What is being asked
Each line below should be repeated exactly, but no picture should be carried over.

Supplied data
- - - -

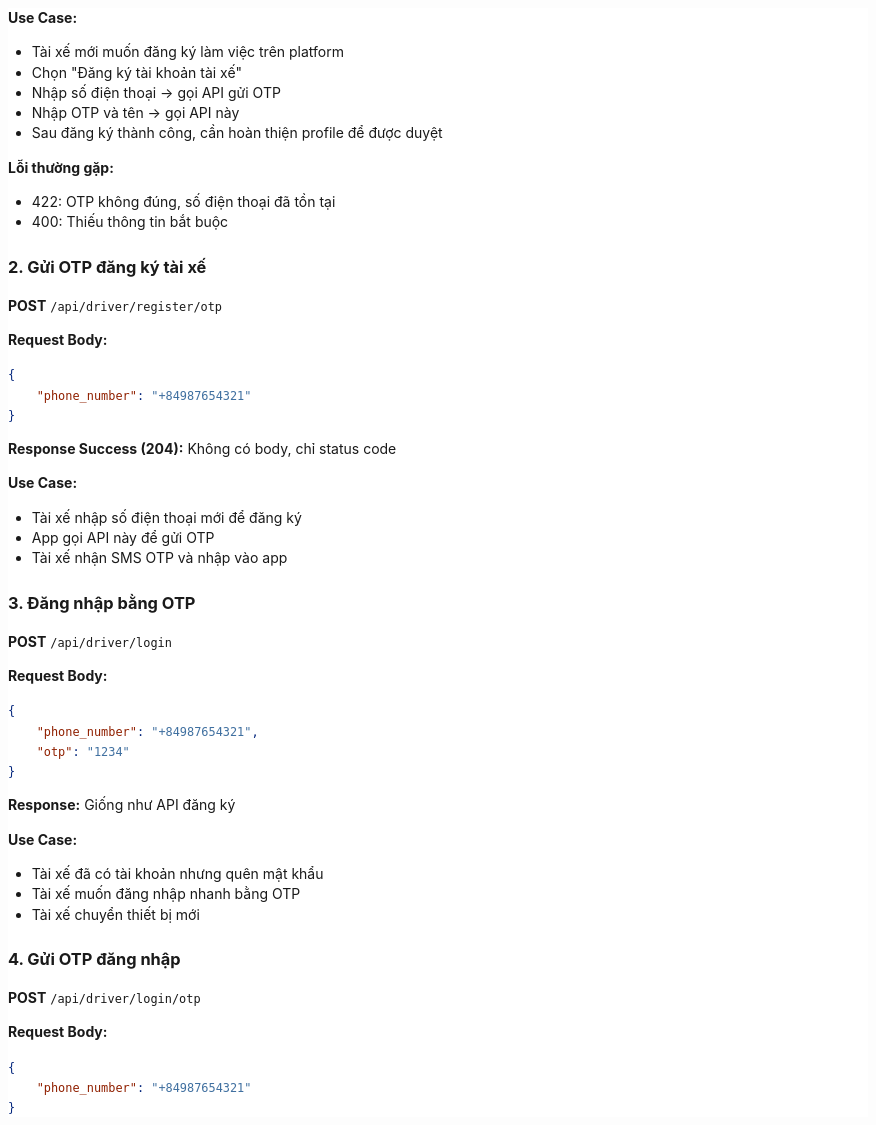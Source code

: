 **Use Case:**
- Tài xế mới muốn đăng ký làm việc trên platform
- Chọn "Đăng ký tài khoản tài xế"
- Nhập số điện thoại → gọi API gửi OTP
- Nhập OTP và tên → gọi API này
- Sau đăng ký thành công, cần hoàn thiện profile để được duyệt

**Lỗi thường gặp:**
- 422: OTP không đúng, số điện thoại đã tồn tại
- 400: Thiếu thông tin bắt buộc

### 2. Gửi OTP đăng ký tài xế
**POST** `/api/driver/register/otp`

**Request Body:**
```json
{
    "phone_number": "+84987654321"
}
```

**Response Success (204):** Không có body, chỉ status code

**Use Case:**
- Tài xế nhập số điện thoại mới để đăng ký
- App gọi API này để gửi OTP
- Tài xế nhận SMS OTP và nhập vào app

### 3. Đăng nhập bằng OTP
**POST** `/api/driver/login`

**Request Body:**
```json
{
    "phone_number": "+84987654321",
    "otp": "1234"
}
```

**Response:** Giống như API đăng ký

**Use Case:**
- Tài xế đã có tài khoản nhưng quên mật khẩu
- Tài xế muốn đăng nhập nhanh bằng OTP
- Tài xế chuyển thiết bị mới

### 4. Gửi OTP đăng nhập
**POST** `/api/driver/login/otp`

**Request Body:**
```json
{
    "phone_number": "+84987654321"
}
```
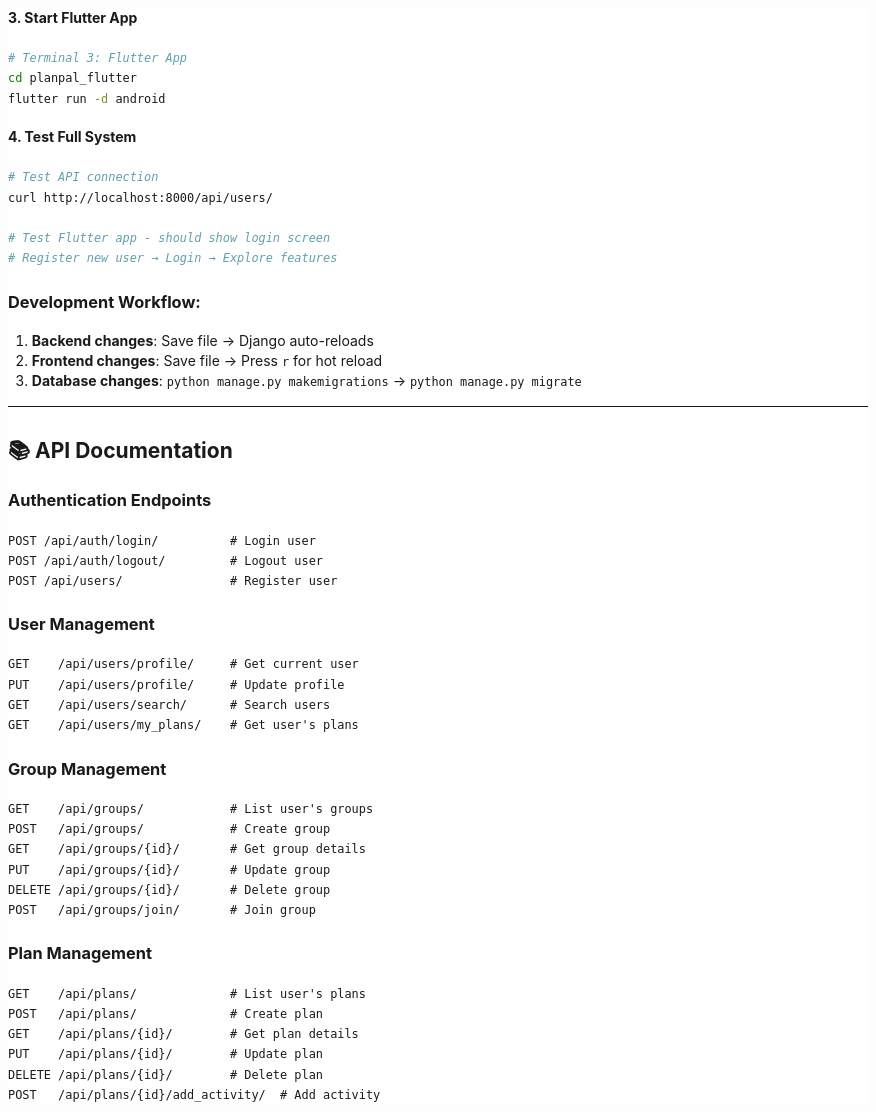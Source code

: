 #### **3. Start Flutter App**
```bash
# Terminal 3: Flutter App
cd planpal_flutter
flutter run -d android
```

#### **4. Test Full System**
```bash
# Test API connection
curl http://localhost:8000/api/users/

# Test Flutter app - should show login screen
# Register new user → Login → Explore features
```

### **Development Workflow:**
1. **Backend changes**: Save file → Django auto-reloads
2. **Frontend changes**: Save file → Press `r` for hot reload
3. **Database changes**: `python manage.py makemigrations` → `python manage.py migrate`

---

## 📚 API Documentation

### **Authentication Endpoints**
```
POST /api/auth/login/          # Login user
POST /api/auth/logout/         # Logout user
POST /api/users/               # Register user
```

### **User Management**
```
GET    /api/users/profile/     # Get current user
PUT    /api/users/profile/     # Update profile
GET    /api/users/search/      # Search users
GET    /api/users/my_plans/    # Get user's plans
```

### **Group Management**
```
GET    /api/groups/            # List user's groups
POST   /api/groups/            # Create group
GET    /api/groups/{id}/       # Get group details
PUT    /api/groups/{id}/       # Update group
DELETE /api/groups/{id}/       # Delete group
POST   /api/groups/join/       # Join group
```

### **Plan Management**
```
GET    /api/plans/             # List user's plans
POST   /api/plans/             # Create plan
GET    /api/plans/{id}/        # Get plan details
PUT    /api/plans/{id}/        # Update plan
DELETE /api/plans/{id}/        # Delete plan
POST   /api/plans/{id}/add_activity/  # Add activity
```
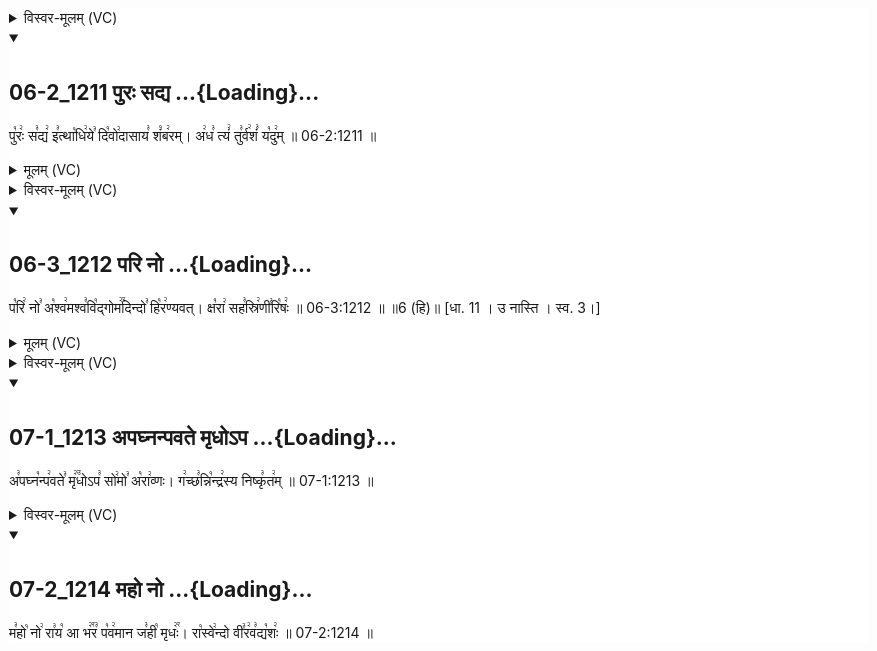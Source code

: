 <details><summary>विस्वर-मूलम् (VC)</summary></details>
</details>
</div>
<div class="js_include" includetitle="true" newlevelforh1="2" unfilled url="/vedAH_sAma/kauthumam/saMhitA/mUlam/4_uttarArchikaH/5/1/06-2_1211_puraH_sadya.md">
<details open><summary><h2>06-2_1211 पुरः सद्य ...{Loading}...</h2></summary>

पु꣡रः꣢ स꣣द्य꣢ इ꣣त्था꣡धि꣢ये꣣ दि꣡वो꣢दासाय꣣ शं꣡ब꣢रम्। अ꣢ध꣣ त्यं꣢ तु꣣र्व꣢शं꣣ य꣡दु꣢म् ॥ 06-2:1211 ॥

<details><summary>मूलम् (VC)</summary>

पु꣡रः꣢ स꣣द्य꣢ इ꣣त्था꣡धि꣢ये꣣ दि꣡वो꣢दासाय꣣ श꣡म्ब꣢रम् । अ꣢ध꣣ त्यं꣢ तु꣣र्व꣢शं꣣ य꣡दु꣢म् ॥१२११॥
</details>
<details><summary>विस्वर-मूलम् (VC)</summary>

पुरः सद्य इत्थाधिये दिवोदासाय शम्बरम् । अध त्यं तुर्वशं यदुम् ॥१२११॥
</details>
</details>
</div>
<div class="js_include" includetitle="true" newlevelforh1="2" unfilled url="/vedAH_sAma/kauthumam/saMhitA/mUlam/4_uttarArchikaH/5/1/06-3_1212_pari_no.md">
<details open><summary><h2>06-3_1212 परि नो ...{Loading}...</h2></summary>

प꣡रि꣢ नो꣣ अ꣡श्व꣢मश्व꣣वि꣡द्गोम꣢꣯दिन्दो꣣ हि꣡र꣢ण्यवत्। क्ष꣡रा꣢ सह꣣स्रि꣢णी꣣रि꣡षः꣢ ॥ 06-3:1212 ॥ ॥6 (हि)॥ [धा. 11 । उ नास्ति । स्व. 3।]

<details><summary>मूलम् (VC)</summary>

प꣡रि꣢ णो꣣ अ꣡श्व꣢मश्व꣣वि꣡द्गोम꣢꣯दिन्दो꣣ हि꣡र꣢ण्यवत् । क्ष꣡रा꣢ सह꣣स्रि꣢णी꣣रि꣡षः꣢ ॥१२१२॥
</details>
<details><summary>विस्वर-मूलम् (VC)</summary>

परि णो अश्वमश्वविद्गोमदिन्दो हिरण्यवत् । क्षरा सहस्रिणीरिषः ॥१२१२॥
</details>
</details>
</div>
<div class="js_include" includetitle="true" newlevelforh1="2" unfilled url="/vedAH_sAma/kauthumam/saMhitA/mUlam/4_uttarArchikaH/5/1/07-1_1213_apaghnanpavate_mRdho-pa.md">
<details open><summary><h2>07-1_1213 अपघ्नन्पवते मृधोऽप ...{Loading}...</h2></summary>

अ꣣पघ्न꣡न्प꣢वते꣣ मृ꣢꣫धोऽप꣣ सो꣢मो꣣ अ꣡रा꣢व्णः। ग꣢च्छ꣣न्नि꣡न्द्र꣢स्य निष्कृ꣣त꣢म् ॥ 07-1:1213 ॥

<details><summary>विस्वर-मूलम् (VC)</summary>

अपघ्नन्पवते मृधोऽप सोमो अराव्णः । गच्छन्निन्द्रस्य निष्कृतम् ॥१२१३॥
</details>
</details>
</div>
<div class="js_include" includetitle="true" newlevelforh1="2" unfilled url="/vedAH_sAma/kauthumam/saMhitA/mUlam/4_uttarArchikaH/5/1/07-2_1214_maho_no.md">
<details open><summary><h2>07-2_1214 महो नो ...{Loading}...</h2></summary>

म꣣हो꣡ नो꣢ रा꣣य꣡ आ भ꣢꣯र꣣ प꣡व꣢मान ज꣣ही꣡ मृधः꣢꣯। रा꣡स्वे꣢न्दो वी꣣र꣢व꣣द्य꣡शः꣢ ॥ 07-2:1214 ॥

- - - -

Answer to the problem
Source code

: **Use Case:**
- Tài xế mới muốn đăng ký làm việc trên platform
- Chọn "Đăng ký tài khoản tài xế"
- Nhập số điện thoại → gọi API gửi OTP
- Nhập OTP và tên → gọi API này
- Sau đăng ký thành công, cần hoàn thiện profile để được duyệt

**Lỗi thường gặp:**
- 422: OTP không đúng, số điện thoại đã tồn tại
- 400: Thiếu thông tin bắt buộc

### 2. Gửi OTP đăng ký tài xế
**POST** `/api/driver/register/otp`

**Request Body:**
```json
{
    "phone_number": "+84987654321"
}
```

**Response Success (204):** Không có body, chỉ status code

**Use Case:**
- Tài xế nhập số điện thoại mới để đăng ký
- App gọi API này để gửi OTP
- Tài xế nhận SMS OTP và nhập vào app

### 3. Đăng nhập bằng OTP
**POST** `/api/driver/login`

**Request Body:**
```json
{
    "phone_number": "+84987654321",
    "otp": "1234"
}
```

**Response:** Giống như API đăng ký

**Use Case:**
- Tài xế đã có tài khoản nhưng quên mật khẩu
- Tài xế muốn đăng nhập nhanh bằng OTP
- Tài xế chuyển thiết bị mới

### 4. Gửi OTP đăng nhập
**POST** `/api/driver/login/otp`

**Request Body:**
```json
{
    "phone_number": "+84987654321"
}
```
Source code

: #### **3. Start Flutter App**
```bash
# Terminal 3: Flutter App
cd planpal_flutter
flutter run -d android
```

#### **4. Test Full System**
```bash
# Test API connection
curl http://localhost:8000/api/users/

# Test Flutter app - should show login screen
# Register new user → Login → Explore features
```

### **Development Workflow:**
1. **Backend changes**: Save file → Django auto-reloads
2. **Frontend changes**: Save file → Press `r` for hot reload
3. **Database changes**: `python manage.py makemigrations` → `python manage.py migrate`

---

## 📚 API Documentation

### **Authentication Endpoints**
```
POST /api/auth/login/          # Login user
POST /api/auth/logout/         # Logout user
POST /api/users/               # Register user
```

### **User Management**
```
GET    /api/users/profile/     # Get current user
PUT    /api/users/profile/     # Update profile
GET    /api/users/search/      # Search users
GET    /api/users/my_plans/    # Get user's plans
```

### **Group Management**
```
GET    /api/groups/            # List user's groups
POST   /api/groups/            # Create group
GET    /api/groups/{id}/       # Get group details
PUT    /api/groups/{id}/       # Update group
DELETE /api/groups/{id}/       # Delete group
POST   /api/groups/join/       # Join group
```

### **Plan Management**
```
GET    /api/plans/             # List user's plans
POST   /api/plans/             # Create plan
GET    /api/plans/{id}/        # Get plan details
PUT    /api/plans/{id}/        # Update plan
DELETE /api/plans/{id}/        # Delete plan
POST   /api/plans/{id}/add_activity/  # Add activity
```
Source code

: <details><summary>विस्वर-मूलम् (VC)</summary></details>
</details>
</div>
<div class="js_include" includetitle="true" newlevelforh1="2" unfilled url="/vedAH_sAma/kauthumam/saMhitA/mUlam/4_uttarArchikaH/5/1/06-2_1211_puraH_sadya.md">
<details open><summary><h2>06-2_1211 पुरः सद्य ...{Loading}...</h2></summary>

पु꣡रः꣢ स꣣द्य꣢ इ꣣त्था꣡धि꣢ये꣣ दि꣡वो꣢दासाय꣣ शं꣡ब꣢रम्। अ꣢ध꣣ त्यं꣢ तु꣣र्व꣢शं꣣ य꣡दु꣢म् ॥ 06-2:1211 ॥

<details><summary>मूलम् (VC)</summary>

पु꣡रः꣢ स꣣द्य꣢ इ꣣त्था꣡धि꣢ये꣣ दि꣡वो꣢दासाय꣣ श꣡म्ब꣢रम् । अ꣢ध꣣ त्यं꣢ तु꣣र्व꣢शं꣣ य꣡दु꣢म् ॥१२११॥
</details>
<details><summary>विस्वर-मूलम् (VC)</summary>

पुरः सद्य इत्थाधिये दिवोदासाय शम्बरम् । अध त्यं तुर्वशं यदुम् ॥१२११॥
</details>
</details>
</div>
<div class="js_include" includetitle="true" newlevelforh1="2" unfilled url="/vedAH_sAma/kauthumam/saMhitA/mUlam/4_uttarArchikaH/5/1/06-3_1212_pari_no.md">
<details open><summary><h2>06-3_1212 परि नो ...{Loading}...</h2></summary>

प꣡रि꣢ नो꣣ अ꣡श्व꣢मश्व꣣वि꣡द्गोम꣢꣯दिन्दो꣣ हि꣡र꣢ण्यवत्। क्ष꣡रा꣢ सह꣣स्रि꣢णी꣣रि꣡षः꣢ ॥ 06-3:1212 ॥ ॥6 (हि)॥ [धा. 11 । उ नास्ति । स्व. 3।]

<details><summary>मूलम् (VC)</summary>

प꣡रि꣢ णो꣣ अ꣡श्व꣢मश्व꣣वि꣡द्गोम꣢꣯दिन्दो꣣ हि꣡र꣢ण्यवत् । क्ष꣡रा꣢ सह꣣स्रि꣢णी꣣रि꣡षः꣢ ॥१२१२॥
</details>
<details><summary>विस्वर-मूलम् (VC)</summary>

परि णो अश्वमश्वविद्गोमदिन्दो हिरण्यवत् । क्षरा सहस्रिणीरिषः ॥१२१२॥
</details>
</details>
</div>
<div class="js_include" includetitle="true" newlevelforh1="2" unfilled url="/vedAH_sAma/kauthumam/saMhitA/mUlam/4_uttarArchikaH/5/1/07-1_1213_apaghnanpavate_mRdho-pa.md">
<details open><summary><h2>07-1_1213 अपघ्नन्पवते मृधोऽप ...{Loading}...</h2></summary>

अ꣣पघ्न꣡न्प꣢वते꣣ मृ꣢꣫धोऽप꣣ सो꣢मो꣣ अ꣡रा꣢व्णः। ग꣢च्छ꣣न्नि꣡न्द्र꣢स्य निष्कृ꣣त꣢म् ॥ 07-1:1213 ॥

<details><summary>विस्वर-मूलम् (VC)</summary>

अपघ्नन्पवते मृधोऽप सोमो अराव्णः । गच्छन्निन्द्रस्य निष्कृतम् ॥१२१३॥
</details>
</details>
</div>
<div class="js_include" includetitle="true" newlevelforh1="2" unfilled url="/vedAH_sAma/kauthumam/saMhitA/mUlam/4_uttarArchikaH/5/1/07-2_1214_maho_no.md">
<details open><summary><h2>07-2_1214 महो नो ...{Loading}...</h2></summary>

म꣣हो꣡ नो꣢ रा꣣य꣡ आ भ꣢꣯र꣣ प꣡व꣢मान ज꣣ही꣡ मृधः꣢꣯। रा꣡स्वे꣢न्दो वी꣣र꣢व꣣द्य꣡शः꣢ ॥ 07-2:1214 ॥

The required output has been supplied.